====== MATERIAL PROVIDED

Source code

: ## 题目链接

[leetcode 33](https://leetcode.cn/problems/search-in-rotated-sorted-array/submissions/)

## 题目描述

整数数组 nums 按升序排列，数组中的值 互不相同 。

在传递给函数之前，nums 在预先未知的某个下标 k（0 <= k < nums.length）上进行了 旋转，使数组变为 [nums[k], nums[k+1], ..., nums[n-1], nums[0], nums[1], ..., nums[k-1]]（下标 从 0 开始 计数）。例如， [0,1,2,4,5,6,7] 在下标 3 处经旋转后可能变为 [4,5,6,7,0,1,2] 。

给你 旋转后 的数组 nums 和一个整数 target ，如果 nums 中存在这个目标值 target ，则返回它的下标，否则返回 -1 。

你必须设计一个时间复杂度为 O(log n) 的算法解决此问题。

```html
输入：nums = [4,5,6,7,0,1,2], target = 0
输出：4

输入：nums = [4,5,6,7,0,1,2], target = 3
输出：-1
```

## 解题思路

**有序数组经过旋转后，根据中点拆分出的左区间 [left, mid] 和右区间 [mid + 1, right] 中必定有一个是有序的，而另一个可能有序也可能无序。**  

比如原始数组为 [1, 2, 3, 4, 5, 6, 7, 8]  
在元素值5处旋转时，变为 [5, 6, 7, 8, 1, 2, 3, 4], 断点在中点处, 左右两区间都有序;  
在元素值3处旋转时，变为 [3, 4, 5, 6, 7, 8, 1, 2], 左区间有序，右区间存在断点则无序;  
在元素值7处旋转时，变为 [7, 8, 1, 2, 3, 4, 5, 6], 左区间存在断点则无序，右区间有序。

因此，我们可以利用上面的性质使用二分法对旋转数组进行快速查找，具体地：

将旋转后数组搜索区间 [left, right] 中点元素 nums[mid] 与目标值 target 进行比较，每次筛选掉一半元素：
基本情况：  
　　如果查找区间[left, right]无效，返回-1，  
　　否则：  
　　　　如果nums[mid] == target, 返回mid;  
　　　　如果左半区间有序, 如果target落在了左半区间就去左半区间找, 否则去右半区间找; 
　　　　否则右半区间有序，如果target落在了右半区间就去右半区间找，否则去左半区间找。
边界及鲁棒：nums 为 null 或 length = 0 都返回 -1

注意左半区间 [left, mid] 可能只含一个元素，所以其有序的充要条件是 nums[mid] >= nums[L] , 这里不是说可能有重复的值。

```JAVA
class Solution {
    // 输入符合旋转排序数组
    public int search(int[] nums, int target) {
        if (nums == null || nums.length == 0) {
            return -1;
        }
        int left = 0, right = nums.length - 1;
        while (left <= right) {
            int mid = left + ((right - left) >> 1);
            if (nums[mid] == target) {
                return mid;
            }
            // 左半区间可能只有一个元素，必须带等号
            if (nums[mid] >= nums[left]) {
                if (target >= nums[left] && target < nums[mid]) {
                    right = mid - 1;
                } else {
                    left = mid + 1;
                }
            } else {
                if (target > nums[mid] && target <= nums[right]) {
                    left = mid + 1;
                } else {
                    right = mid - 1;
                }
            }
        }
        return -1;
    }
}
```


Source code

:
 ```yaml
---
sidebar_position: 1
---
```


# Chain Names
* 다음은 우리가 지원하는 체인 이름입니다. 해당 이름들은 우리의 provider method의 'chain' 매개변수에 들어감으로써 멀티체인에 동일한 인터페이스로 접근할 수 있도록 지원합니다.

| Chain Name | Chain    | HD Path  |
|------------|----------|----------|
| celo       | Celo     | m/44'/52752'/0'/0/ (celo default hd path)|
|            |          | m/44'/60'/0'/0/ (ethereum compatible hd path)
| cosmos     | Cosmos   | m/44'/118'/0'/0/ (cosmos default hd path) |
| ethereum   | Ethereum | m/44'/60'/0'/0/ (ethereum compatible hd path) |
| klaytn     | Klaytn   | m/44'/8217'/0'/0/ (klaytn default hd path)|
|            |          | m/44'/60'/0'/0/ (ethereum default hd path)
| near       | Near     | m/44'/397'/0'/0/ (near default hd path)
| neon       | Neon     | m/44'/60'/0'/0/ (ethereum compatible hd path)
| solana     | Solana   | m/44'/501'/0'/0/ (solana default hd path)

============

■ **TASK**:
Reproduce the entries above exactly, but only the lines between the line holding "如果左半区间有序, 如果target落在了左半区间就去左半区间找, 否则去右半区间找;" and the line holding "(near default hd path)", inclusive.

■ **OUTPUT**:
　　　　如果左半区间有序, 如果target落在了左半区间就去左半区间找, 否则去右半区间找; 
　　　　否则右半区间有序，如果target落在了右半区间就去右半区间找，否则去左半区间找。
边界及鲁棒：nums 为 null 或 length = 0 都返回 -1

注意左半区间 [left, mid] 可能只含一个元素，所以其有序的充要条件是 nums[mid] >= nums[L] , 这里不是说可能有重复的值。

```JAVA
class Solution {
    // 输入符合旋转排序数组
    public int search(int[] nums, int target) {
        if (nums == null || nums.length == 0) {
            return -1;
        }
        int left = 0, right = nums.length - 1;
        while (left <= right) {
            int mid = left + ((right - left) >> 1);
            if (nums[mid] == target) {
                return mid;
            }
            // 左半区间可能只有一个元素，必须带等号
            if (nums[mid] >= nums[left]) {
                if (target >= nums[left] && target < nums[mid]) {
                    right = mid - 1;
                } else {
                    left = mid + 1;
                }
            } else {
                if (target > nums[mid] && target <= nums[right]) {
                    left = mid + 1;
                } else {
                    right = mid - 1;
                }
            }
        }
        return -1;
    }
}
```


Source code

:
 ```yaml
---
sidebar_position: 1
---
```


# Chain Names
* 다음은 우리가 지원하는 체인 이름입니다. 해당 이름들은 우리의 provider method의 'chain' 매개변수에 들어감으로써 멀티체인에 동일한 인터페이스로 접근할 수 있도록 지원합니다.

| Chain Name | Chain    | HD Path  |
|------------|----------|----------|
| celo       | Celo     | m/44'/52752'/0'/0/ (celo default hd path)|
|            |          | m/44'/60'/0'/0/ (ethereum compatible hd path)
| cosmos     | Cosmos   | m/44'/118'/0'/0/ (cosmos default hd path) |
| ethereum   | Ethereum | m/44'/60'/0'/0/ (ethereum compatible hd path) |
| klaytn     | Klaytn   | m/44'/8217'/0'/0/ (klaytn default hd path)|
|            |          | m/44'/60'/0'/0/ (ethereum default hd path)
| near       | Near     | m/44'/397'/0'/0/ (near default hd path)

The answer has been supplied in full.